The definitions of design, including graphic design, have greatly expanded in the decades since design Beyond Design. Everything is designed, design is everywhere; there is no “beyond” anymore.  Like capitalism, there is no outside. We now have many qualifiers to put in front of design; participatory, service, human-centred, social-impact, transition. And yet, despite the expansiveness of design’s many definitions, the basic premise of design as a forward-looking, problem-solving activity remains central—of moving existing situations into preferable ones. Sadly, it seems the modernist legacy of design’s innate neutrality has withstood countless redefinitions. And although the question of to whom the designs are preferable is being asked more frequently (though still hardly enough), this progressivist notion of a design excludes other means of social change. It ignores the role of social conflict, of antagonisms, of political struggle in favour of incremental change and a utopian ideal of social consensus. It denies the power and agency (and I would argue beauty) of the protest, the strike, the blockade, the occupation, the riot. As such, design abdicates its responsibility of resistance, dissent and refusal. Whether this is due to historical blindness to the gains achieved through protests and direct action, an inability to recognize the urgency of the multiple social, political, and environmental crises we face, or a willful and self-serving disciplinary ignorance, remains open to question.

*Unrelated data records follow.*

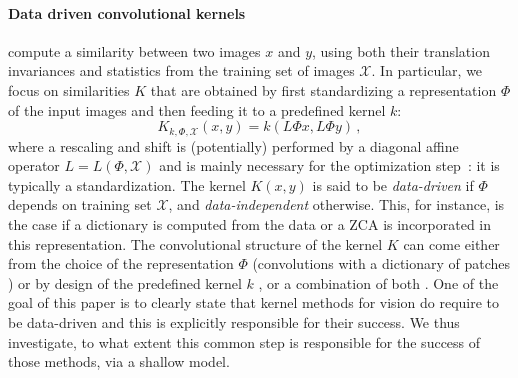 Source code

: \documentclass{article} %
\begin{document}
\paragraph{Data driven convolutional kernels} compute a similarity between two images $x$ and $y$, using both their translation invariances and statistics from the training set of images $\mathcal{X}$.
In particular, we focus on similarities $K$ that are obtained by first standardizing a representation $\Phi$ of the input images and then feeding it to a predefined kernel $k$:
\begin{equation}
    K_{k,\Phi,\mathcal{X}}(x,y)=k( L\Phi x,L\Phi y)\,,
    \end{equation}
where a rescaling and shift is (potentially) performed by a diagonal affine operator $L=L(\Phi,\mathcal{X})$ and is mainly necessary for the optimization step~\cite{jin2009data}: it is typically a standardization.
The kernel $K(x,y)$ is said to be \textit{data-driven}  if $\Phi$ depends on training set $\mathcal{X}$, and \textit{data-independent} otherwise.
This, for instance, is the case if a dictionary is  computed from the data \citep{li2019enhanced,mairal2016end} or a ZCA \citep{shankar2020neural} is incorporated in this representation.
The convolutional structure of the kernel $K$ can come either from the choice of the representation $\Phi$ (convolutions with a dictionary of patches \citep{coates2011analysis}) or by design of the predefined kernel $k$ \citep{shankar2020neural}, or a combination of both \citep{li2019enhanced,mairal2016end}.
One of the goal of this paper is to clearly state that  kernel methods for vision do require to be data-driven and this is explicitly responsible for their success. We thus investigate, to what extent this common step is responsible for the success of those methods, via a shallow model.
\end{document}
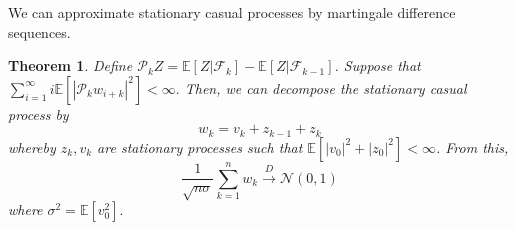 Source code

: \documentclass[twoside]{article}
\newcounter{lecnum}
\newtheorem{theorem}{Theorem}[lecnum]
\begin{document}
We can approximate stationary casual processes by martingale difference sequences.
\begin{theorem} Define $\mathcal{P}_kZ = \mathbb{E}[Z|\mathcal{F}_k] - \mathbb{E}[Z|\mathcal{F}_{k - 1}]$. Suppose that $\sum_{i=1}^{\infty}i\mathbb{E}[|\mathcal{P}_kw_{i+k}|^2] < \infty.$ Then, we can decompose the stationary casual process by 
$$
w_k = v_k + z_{k-1} + z_k
$$
whereby $z_k, v_k$ are stationary processes such that $\mathbb{E}[|v_0|^2 + |z_0|^2] < \infty$. From this, 
$$
\frac{1}{\sqrt{n \sigma}}\sum_{k=1}^{n}w_k \xrightarrow{D} \mathcal{N}(0,1)
$$
where $\sigma^2 = \mathbb{E}[v_0^2].$
\end{theorem}
\end{document}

Design Against Design is organized into four interconnected thematic sections. Critique presents a political economic analysis of graphic design in relation to neoliberal capitalism and considers practical ways to resist it. Through semiotic case studies of hipster nostalgia and Pantone’s appropriation of subcultures, this chapter asks us to take visual culture seriously, to take the trends we create seriously, and consider their real world impacts. Practice looks critically at how designers work towards (and sometimes against) social change within both a professional studio context and alongside social movements. Two interviews, one with Philippe and Nancy Vermès on the student protest posters of Atelier Populaire during May 68 in Paris, the other with Sandy Kaltenborn, founder of the Berlin-based visual communication studio Image Shift, frame these types of design practice in an attempt to position them as complementary. Materiality focuses on the craft of graphic design, on language and typography, legibility and illegibility, on the acts of speaking and making. It attempts to make evident that this book in your hands is a book, and argues for why that might matter. Conversations with the poet Kaie Kellough and our Montreal-based printers, Kata Soho, bookend the section as a metaphor for the design process, from poetic conception to material production. Autonomy considers the emotional and relational aspects of graphic design, understanding that interdependence is intricately bound to any possibility for self-determination within and beyond the discipline. I speak to design student Sarah Auches, and our client Jenn Clamen of Stella, to deepen the understanding of these relationalities.

Projects, artworks and images by LOKI are featured alongside the essays and interviews. They serve less as illustrations or case studies but, instead, as assemblages and collisions that provide a visual environment and social context. They act as material representations of the wide diversity of collaborations and social struggles we have been engaged in over the years, their successes and failures, and of all the relationships built and lost. I hope that they also make their own arguments and show that despite there no longer being a “beyond,” there can still very much be an “against.”